During a visit to Palmerston North yesterday, Labour employment, skills and training spokesman Grant Robertson said the level of unemployment among youth was unacceptable.

There was no "silver bullet" to fix the problem, he said, but Labour had policies that would move towards a goal of zero youth unemployment. An estimated 24,000 people under 20 were unemployed, a result of failure by National to plan and develop the workforce.

Labour planned to widen the availability of career guidance so it was there for young people after they had left school.

A total of $17 million would be provided for more secondary school teachers and other staff to improve career guidance for youth.

Robertson said there was "some really good careers work going on" but also situations where school staff were only resourced to devote a few hours a week to careers advice.

Other schools had a focus on sending students to university when that was not the best option for many.
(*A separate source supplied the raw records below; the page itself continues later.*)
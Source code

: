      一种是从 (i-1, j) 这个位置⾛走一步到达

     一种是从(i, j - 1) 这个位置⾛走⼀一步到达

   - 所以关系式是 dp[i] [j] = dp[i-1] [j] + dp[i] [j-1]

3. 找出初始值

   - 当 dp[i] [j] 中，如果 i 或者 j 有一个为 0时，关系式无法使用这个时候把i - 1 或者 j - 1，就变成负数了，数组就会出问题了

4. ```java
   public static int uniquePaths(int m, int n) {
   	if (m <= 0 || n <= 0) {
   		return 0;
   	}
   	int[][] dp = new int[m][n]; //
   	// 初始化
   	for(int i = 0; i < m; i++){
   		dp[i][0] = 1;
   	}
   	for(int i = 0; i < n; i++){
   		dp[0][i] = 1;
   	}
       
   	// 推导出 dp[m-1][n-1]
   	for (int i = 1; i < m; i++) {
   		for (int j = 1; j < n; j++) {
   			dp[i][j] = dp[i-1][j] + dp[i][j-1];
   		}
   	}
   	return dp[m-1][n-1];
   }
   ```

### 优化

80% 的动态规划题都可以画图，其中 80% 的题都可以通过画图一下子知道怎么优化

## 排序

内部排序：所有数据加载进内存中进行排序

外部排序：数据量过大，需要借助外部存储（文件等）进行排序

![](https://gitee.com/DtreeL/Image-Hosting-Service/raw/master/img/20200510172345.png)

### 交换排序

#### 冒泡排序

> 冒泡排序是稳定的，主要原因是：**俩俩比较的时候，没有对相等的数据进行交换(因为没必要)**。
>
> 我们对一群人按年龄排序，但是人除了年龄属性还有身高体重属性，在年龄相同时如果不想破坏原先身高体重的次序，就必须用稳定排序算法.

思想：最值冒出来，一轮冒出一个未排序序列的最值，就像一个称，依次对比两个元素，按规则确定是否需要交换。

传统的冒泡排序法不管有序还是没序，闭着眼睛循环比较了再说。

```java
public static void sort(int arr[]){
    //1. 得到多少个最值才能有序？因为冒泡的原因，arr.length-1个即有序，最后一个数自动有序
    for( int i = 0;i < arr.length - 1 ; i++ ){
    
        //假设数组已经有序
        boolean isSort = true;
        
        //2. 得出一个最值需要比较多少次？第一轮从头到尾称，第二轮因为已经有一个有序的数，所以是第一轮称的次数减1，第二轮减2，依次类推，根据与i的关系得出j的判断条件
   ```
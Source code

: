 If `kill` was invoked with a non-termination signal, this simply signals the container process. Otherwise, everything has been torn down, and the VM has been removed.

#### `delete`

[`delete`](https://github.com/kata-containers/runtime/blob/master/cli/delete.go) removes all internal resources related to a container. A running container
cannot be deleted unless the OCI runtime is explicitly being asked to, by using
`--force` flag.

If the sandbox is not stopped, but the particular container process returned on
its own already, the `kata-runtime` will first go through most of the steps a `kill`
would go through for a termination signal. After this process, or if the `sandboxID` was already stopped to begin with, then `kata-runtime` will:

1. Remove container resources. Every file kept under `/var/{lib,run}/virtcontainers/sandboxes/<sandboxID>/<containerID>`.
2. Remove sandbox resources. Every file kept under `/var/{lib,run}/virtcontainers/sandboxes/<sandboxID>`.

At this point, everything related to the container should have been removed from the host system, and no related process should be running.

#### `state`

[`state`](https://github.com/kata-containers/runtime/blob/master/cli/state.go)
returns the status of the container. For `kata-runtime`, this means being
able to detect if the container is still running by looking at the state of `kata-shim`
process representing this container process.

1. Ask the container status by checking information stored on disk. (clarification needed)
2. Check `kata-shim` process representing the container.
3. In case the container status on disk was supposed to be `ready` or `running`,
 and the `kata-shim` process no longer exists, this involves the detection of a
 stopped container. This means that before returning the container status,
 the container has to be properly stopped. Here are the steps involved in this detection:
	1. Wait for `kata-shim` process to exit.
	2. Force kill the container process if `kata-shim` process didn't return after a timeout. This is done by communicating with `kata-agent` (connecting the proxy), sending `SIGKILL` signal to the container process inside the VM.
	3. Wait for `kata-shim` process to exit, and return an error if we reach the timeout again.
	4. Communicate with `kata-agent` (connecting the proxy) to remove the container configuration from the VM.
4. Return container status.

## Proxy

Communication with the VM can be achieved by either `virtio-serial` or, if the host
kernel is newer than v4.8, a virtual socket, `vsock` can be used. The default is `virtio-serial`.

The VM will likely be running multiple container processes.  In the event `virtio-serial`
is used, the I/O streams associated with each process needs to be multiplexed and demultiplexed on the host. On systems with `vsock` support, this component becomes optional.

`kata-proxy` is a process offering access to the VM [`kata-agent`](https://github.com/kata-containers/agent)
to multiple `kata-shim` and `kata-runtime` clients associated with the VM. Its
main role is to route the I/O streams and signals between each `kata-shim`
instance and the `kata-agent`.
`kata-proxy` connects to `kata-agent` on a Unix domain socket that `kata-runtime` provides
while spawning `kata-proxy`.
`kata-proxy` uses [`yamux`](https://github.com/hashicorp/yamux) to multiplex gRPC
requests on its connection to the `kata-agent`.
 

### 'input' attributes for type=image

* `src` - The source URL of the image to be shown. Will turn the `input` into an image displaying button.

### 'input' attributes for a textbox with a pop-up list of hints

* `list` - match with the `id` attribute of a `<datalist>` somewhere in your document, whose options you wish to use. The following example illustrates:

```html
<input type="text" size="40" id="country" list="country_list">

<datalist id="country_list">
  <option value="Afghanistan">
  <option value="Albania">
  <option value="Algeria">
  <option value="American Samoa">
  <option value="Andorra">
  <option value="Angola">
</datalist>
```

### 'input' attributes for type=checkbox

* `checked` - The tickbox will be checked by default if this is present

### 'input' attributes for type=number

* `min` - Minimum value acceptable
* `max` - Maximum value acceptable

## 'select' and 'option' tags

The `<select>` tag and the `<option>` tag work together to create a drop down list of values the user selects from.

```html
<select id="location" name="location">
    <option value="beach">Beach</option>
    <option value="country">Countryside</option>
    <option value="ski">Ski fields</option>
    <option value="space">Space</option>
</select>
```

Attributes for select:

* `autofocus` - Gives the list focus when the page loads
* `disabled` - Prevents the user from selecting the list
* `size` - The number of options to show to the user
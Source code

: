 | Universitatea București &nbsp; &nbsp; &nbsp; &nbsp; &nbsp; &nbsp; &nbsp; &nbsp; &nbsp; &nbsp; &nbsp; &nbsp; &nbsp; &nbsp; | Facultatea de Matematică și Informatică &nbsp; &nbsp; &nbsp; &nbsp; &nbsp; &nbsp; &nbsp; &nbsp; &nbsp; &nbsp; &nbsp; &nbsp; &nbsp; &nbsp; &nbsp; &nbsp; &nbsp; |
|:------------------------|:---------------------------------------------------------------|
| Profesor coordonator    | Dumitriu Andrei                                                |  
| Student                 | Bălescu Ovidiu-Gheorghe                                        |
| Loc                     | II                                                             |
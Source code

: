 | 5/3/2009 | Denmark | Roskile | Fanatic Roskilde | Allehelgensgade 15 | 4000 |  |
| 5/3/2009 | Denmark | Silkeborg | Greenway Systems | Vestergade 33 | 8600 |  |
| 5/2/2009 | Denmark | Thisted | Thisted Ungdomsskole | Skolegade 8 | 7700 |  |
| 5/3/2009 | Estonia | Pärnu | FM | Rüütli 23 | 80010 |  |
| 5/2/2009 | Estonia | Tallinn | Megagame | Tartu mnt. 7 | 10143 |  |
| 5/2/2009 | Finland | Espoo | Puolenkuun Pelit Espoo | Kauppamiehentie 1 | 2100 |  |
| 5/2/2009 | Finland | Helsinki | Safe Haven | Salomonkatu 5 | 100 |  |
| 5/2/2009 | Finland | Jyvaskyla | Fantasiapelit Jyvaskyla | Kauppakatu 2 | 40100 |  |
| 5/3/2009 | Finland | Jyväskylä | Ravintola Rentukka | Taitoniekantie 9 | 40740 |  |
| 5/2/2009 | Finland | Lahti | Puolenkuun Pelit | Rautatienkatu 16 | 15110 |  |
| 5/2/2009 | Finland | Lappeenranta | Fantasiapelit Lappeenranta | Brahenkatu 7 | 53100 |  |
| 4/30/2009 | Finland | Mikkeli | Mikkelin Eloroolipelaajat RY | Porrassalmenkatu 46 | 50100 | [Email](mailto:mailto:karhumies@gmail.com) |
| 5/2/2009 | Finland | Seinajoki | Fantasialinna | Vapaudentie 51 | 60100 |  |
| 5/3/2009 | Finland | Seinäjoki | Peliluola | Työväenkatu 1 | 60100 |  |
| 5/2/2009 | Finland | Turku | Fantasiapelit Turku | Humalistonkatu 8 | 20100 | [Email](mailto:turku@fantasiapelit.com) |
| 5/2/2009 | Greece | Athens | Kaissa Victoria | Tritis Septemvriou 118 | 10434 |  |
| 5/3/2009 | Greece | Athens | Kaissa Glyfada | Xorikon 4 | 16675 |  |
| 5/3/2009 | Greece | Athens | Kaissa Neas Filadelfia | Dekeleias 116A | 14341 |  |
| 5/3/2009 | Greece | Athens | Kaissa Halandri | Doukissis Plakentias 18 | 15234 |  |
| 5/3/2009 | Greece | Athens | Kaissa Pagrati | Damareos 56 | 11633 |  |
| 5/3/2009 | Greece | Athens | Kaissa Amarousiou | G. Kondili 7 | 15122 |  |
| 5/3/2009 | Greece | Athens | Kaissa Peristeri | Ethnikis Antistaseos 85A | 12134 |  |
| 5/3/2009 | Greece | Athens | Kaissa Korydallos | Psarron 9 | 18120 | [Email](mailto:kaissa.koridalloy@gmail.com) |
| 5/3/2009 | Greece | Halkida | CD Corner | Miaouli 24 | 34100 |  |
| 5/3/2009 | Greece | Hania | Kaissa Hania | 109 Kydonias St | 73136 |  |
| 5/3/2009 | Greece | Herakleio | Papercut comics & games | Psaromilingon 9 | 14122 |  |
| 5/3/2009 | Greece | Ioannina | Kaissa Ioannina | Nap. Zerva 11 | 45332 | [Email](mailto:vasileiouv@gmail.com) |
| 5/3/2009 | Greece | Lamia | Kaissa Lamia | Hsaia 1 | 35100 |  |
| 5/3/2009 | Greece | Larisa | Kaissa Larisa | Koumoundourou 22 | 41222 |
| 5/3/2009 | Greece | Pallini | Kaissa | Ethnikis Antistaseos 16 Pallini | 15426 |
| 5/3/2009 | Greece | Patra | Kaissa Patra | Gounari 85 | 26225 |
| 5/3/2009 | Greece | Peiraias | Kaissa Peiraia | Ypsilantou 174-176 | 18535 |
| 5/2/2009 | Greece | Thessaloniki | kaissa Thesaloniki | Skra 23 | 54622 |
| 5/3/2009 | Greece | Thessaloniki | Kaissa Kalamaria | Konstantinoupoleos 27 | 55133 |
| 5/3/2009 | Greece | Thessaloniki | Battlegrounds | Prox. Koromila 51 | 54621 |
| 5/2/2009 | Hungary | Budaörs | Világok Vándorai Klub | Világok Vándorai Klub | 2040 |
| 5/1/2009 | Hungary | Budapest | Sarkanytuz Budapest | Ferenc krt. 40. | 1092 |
"The reality is only 30 per cent of school leavers go to university," Robertson said.

Apprenticeships were an option, but businesses were often reluctant to take them on, Robertson said.

He started his visit to Palmerston North with Labour MP Iain Lees-Galloway yesterday at Harts Body Shop, a panelbeating business.

The company's 12 staff had been joined by two apprentices this week, said co-owner Jake Baker.

Baker said the company could take on apprentices more often if it was more affordable. It often was not until the third year of an apprenticeship that it was profitable to have an apprentice on board because of training costs and staff time dealing with them.

Robertson told Baker and fellow co-owner Steve Perrin about Labour's plan to pay businesses that take on new apprentices the equivalent of the unemployment benefit.

Baker said he liked the idea of the policy, provided the apprentices funded through the programme were still of a high enough skill level.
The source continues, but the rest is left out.